• [Work instructions] Using the listing below, copy exactly each line from the one that has "Hiển thị thời" through the one that has "Muhammad Waqar Ahmed"; omit the pictures.

• [Data under study]

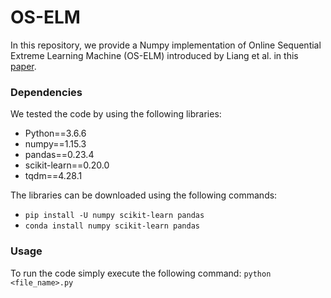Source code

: # OS-ELM

In this repository, we provide a Numpy implementation of Online Sequential Extreme Learning Machine (OS-ELM) introduced by Liang et al. in this [paper](https://ieeexplore.ieee.org/document/4012031/).

### Dependencies
We tested the code by using the following libraries:
  * Python==3.6.6
  * numpy==1.15.3
  * pandas==0.23.4
  * scikit-learn==0.20.0
  * tqdm==4.28.1
  
The libraries can be downloaded using the following commands:
  * `pip install -U numpy scikit-learn pandas`
  * `conda install numpy scikit-learn pandas`


### Usage
To run the code simply execute the following command:
`python <file_name>.py`
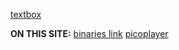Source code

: [textbox](https://stackoverflow.com/questions/54991362/use-text-box-to-go-to-a-specific-page)

**ON THIS SITE:** [binaries link](https://github.com/starg3n/starg3n.github.io/blob/main/gba/user_scripts/IodineGBACoreGlueCode.js)
[picoplayer](https://github.com/egordorichev/pico-player/tree/master)
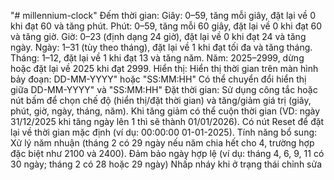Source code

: "# millennium-clock" 
Đếm thời gian:
  Giây: 0–59, tăng mỗi giây, đặt lại về 0 khi đạt 60 và tăng phút.
  Phút: 0–59, tăng mỗi 60 giây, đặt lại về 0 khi đạt 60 và tăng giờ.
  Giờ: 0–23 (định dạng 24 giờ), đặt lại về 0 khi đạt 24 và tăng ngày.
  Ngày: 1–31 (tùy theo tháng), đặt lại về 1 khi đạt tối đa và tăng tháng.
  Tháng: 1–12, đặt lại về 1 khi đạt 13 và tăng năm.
  Năm: 2025–2999, dừng hoặc đặt lại về 2025 khi đạt 2999.
Hiển thị:
  Hiển thị thời gian trên màn hình bảy đoạn: DD-MM-YYYY" hoặc "SS:MM:HH"
  Có thể chuyển đổi hiển thị giữa DD-MM-YYYY" và "SS:MM:HH"
Đặt thời gian:
  Sử dụng công tắc hoặc nút bấm để chọn chế độ (hiển thị/đặt thời gian) và tăng/giảm giá trị (giây, phút, giờ, ngày, tháng, năm).
  Khi tăng giảm có thể cuộn thời gian (VD: ngày 31/12/2025 khi tăng ngày lên 1 thì sẽ thành 01/01/2026). 
  Có nút Reset để đặt lại về thời gian mặc định (ví dụ: 00:00:00 01-01-2025).
Tính năng bổ sung:
  Xử lý năm nhuận (tháng 2 có 29 ngày nếu năm chia hết cho 4, trường hợp đặc biệt như 2100 và 2400).
  Đảm bảo ngày hợp lệ (ví dụ: tháng 4, 6, 9, 11 có 30 ngày; tháng 2 có 28 hoặc 29 ngày)
  Nhấp nháy khi ở trạng thái chỉnh sửa


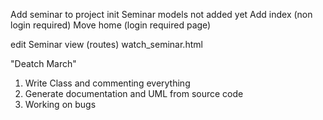 Add seminar to project init
Seminar models not added yet
Add index (non login required)
Move home (login required page)

edit Seminar view (routes)
watch_seminar.html




"Deatch March"
1. Write Class and commenting everything
2. Generate documentation and UML from source code
3. Working on bugs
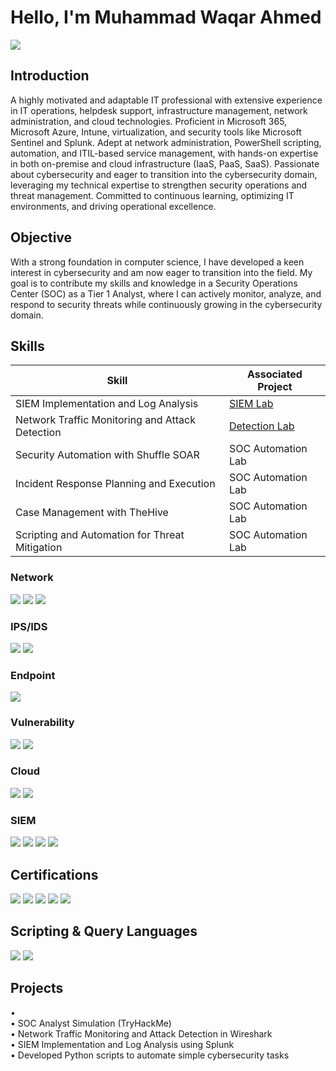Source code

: # Hello, I'm Muhammad Waqar Ahmed
<a href="https://www.linkedin.com/in/muhammad-waqar-ahmed-65b13311b/"><img src="https://img.shields.io/badge/-LinkedIn-0072b1?&style=for-the-badge&logo=linkedin&logoColor=white" /></a>

## Introduction

A highly motivated and adaptable IT professional with extensive experience in IT operations, helpdesk support, infrastructure management, network administration, and cloud technologies. Proficient in Microsoft 365, Microsoft Azure, Intune, virtualization, and security tools like Microsoft Sentinel and Splunk. Adept at network administration, PowerShell scripting, automation, and ITIL-based service management, with hands-on expertise in both on-premise and cloud infrastructure (IaaS, PaaS, SaaS). Passionate about cybersecurity and eager to transition into the cybersecurity domain, leveraging my technical expertise to strengthen security operations and threat management. Committed to continuous learning, optimizing IT environments, and driving operational excellence.

## Objective

With a strong foundation in computer science, I have developed a keen interest in cybersecurity and am now eager to transition into the field. My goal is to contribute my skills and knowledge in a Security Operations Center (SOC) as a Tier 1 Analyst, where I can actively monitor, analyze, and respond to security threats while continuously growing in the cybersecurity domain.

## Skills

| Skill                                         | Associated Project         |
|-----------------------------------------------|----------------------------|
| SIEM Implementation and Log Analysis          | <a href="https://github.com/waqar172/Portfolio/blob/master/SIEM%20Lab">SIEM Lab</a>|
| Network Traffic Monitoring and Attack Detection | <a href="https://google.com">Detection Lab</a>|
| Security Automation with Shuffle SOAR         | SOC Automation Lab|
| Incident Response Planning and Execution      | SOC Automation Lab|
| Case Management with TheHive                  | SOC Automation Lab|
| Scripting and Automation for Threat Mitigation | SOC Automation Lab|

### Network
<div>
    <img src="https://img.shields.io/badge/-SolarWinds-F7931E?&style=for-the-badge&logo=SolarWinds&logoColor=white" />
    <img src="https://img.shields.io/badge/-Nmap-00457C?&style=for-the-badge&logo=Nmap&logoColor=white" />
    <img src="https://img.shields.io/badge/-Wireshark-1679A7?&style=for-the-badge&logo=Wireshark&logoColor=white" /> 
</div>

### IPS/IDS
<div>
    <img src="https://img.shields.io/badge/-Suricata-EF3B2D?&style=for-the-badge&logo=Suricata&logoColor=white" />
    <img src="https://img.shields.io/badge/-Snort-CC0000?&style=for-the-badge&logo=Snort&logoColor=white" />
</div>

### Endpoint
<div>
    <img src="https://img.shields.io/badge/-Microsoft_Defender_for_Endpoint-00A4EF?&style=for-the-badge&logo=Microsoft&logoColor=white" />
</div>

### Vulnerability
<div>
    <img src="https://img.shields.io/badge/-Nexus-4E8CB5?&style=for-the-badge&logo=Sonatype&logoColor=white" />
    <img src="https://img.shields.io/badge/-OpenVAS-00B140?&style=for-the-badge&logo=OpenVAS&logoColor=white" />
</div>

### Cloud
<div>
   <img src="https://img.shields.io/badge/-Microsoft_Azure-0078D4?&style=for-the-badge&logo=Microsoft%20Azure&logoColor=white" />
   <img src="https://img.shields.io/badge/-Google_Cloud-4285F4?&style=for-the-badge&logo=Google%20Cloud&logoColor=white" />
</div>

### SIEM
<div>
    <img src="https://img.shields.io/badge/-Alert_Logic-FF5F00?&style=for-the-badge&logo=Alert-Logic&logoColor=white" />
    <img src="https://img.shields.io/badge/-Wazuh-EE1C25?&style=for-the-badge&logo=Wazuh&logoColor=white" />
    <img src="https://img.shields.io/badge/-Microsoft_Sentinel-0078D4?&style=for-the-badge&logo=Microsoft&logoColor=white" />
    <img src="https://img.shields.io/badge/-Splunk-000000?&style=for-the-badge&logo=Splunk&logoColor=white" />
</div>

## Certifications
<div>
<img src="https://img.shields.io/badge/-Security%2B-FF0000?&style=for-the-badge&logo=CompTIA&logoColor=white" />
<img src="https://img.shields.io/badge/-Cybersecurity-4285F4?&style=for-the-badge&logo=Google&logoColor=white" />
<img src="https://img.shields.io/badge/-Introduction%20to%20Cybersecurity%20Tools%20&%20Cyberattacks-054ADA?&style=for-the-badge&logo=IBM&logoColor=white" />
<img src="https://img.shields.io/badge/-Operating%20Systems%3A%20Overview%2C%20Administration%2C%20and%20Security-054ADA?&style=for-the-badge&logo=IBM&logoColor=white" />
<img src="https://img.shields.io/badge/-Phishing%20Simulations%20by%20Mastercard-EB001B?&style=for-the-badge&logo=Mastercard&logoColor=white" />
</div>

## Scripting & Query Languages
<div>
<img src="https://img.shields.io/badge/-PowerShell-5391FE?&style=for-the-badge&logo=PowerShell&logoColor=white" />
<img src="https://img.shields.io/badge/-Python-3776AB?&style=for-the-badge&logo=Python&logoColor=white" />
</div>

## Projects
•	<a href="https://github.com/waqar172/Portfolio/blob/master/SIEM%20Lab"></a><br>
•	SOC Analyst Simulation (TryHackMe) <br>
•	Network Traffic Monitoring and Attack Detection in Wireshark <br>
•	SIEM Implementation and Log Analysis using Splunk <br>
•	Developed Python scripts to automate simple cybersecurity tasks <br>
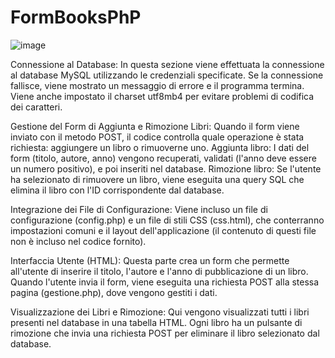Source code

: # FormBooksPhP
![image](https://github.com/user-attachments/assets/f545ffe4-c6b9-4a5a-ae46-ef1417e09fb5)


Connessione al Database:
In questa sezione viene effettuata la connessione al database MySQL utilizzando le credenziali specificate.
Se la connessione fallisce, viene mostrato un messaggio di errore e il programma termina.
Viene anche impostato il charset utf8mb4 per evitare problemi di codifica dei caratteri.


Gestione del Form di Aggiunta e Rimozione Libri:
Quando il form viene inviato con il metodo POST, il codice controlla quale operazione è stata richiesta: aggiungere un libro o rimuoverne uno.
Aggiunta libro: I dati del form (titolo, autore, anno) vengono recuperati, validati (l'anno deve essere un numero positivo), e poi inseriti nel database.
Rimozione libro: Se l'utente ha selezionato di rimuovere un libro, viene eseguita una query SQL che elimina il libro con l'ID corrispondente dal database.


Integrazione dei File di Configurazione:
Viene incluso un file di configurazione (config.php) e un file di stili CSS (css.html), che conterranno impostazioni comuni e 
il layout dell'applicazione (il contenuto di questi file non è incluso nel codice fornito).


Interfaccia Utente (HTML):
Questa parte crea un form che permette all'utente di inserire il titolo, l'autore e l'anno di pubblicazione di un libro.
Quando l'utente invia il form, viene eseguita una richiesta POST alla stessa pagina (gestione.php), dove vengono gestiti i dati.


Visualizzazione dei Libri e Rimozione:
Qui vengono visualizzati tutti i libri presenti nel database in una tabella HTML.
Ogni libro ha un pulsante di rimozione che invia una richiesta POST per eliminare il libro selezionato dal database.
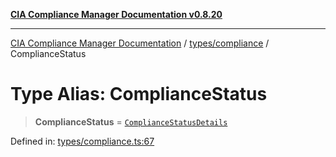 [**CIA Compliance Manager Documentation v0.8.20**](../../../README.md)

***

[CIA Compliance Manager Documentation](../../../modules.md) / [types/compliance](../README.md) / ComplianceStatus

# Type Alias: ComplianceStatus

> **ComplianceStatus** = [`ComplianceStatusDetails`](../interfaces/ComplianceStatusDetails.md)

Defined in: [types/compliance.ts:67](https://github.com/Hack23/cia-compliance-manager/blob/9180e2700dca841f6711d7243c036db4de73db57/src/types/compliance.ts#L67)
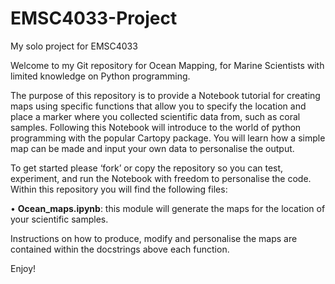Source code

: # EMSC4033-Project
My solo project for EMSC4033


Welcome to my Git repository for Ocean Mapping, for Marine Scientists with limited knowledge on Python programming.

The purpose of this repository is to provide a Notebook tutorial for creating maps using specific functions that allow you to specify the location and place a marker where you collected scientific data from, such as coral samples. Following this Notebook will introduce to the world of python programming with the popular Cartopy package. You will learn how a simple map can be made and input your own data to personalise the output. 


To get started please ‘fork’ or copy the repository so you can test, experiment, and run the Notebook with freedom to personalise the code. Within this repository you will find the following files:

•	**Ocean_maps.ipynb**: this module will generate the maps for the location of your scientific samples.


Instructions on how to produce, modify and personalise the maps are contained within the docstrings above each function.


Enjoy!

• [Response area]
  Hiển thị thời gian trên màn hình bảy đoạn: DD-MM-YYYY" hoặc "SS:MM:HH"
  Có thể chuyển đổi hiển thị giữa DD-MM-YYYY" và "SS:MM:HH"
Đặt thời gian:
  Sử dụng công tắc hoặc nút bấm để chọn chế độ (hiển thị/đặt thời gian) và tăng/giảm giá trị (giây, phút, giờ, ngày, tháng, năm).
  Khi tăng giảm có thể cuộn thời gian (VD: ngày 31/12/2025 khi tăng ngày lên 1 thì sẽ thành 01/01/2026). 
  Có nút Reset để đặt lại về thời gian mặc định (ví dụ: 00:00:00 01-01-2025).
Tính năng bổ sung:
  Xử lý năm nhuận (tháng 2 có 29 ngày nếu năm chia hết cho 4, trường hợp đặc biệt như 2100 và 2400).
  Đảm bảo ngày hợp lệ (ví dụ: tháng 4, 6, 9, 11 có 30 ngày; tháng 2 có 28 hoặc 29 ngày)
  Nhấp nháy khi ở trạng thái chỉnh sửa


 Add seminar to project init
Seminar models not added yet
Add index (non login required)
Move home (login required page)

edit Seminar view (routes)
watch_seminar.html




"Deatch March"
1. Write Class and commenting everything
2. Generate documentation and UML from source code
3. Working on bugs
Source code

: # Hello, I'm Muhammad Waqar Ahmed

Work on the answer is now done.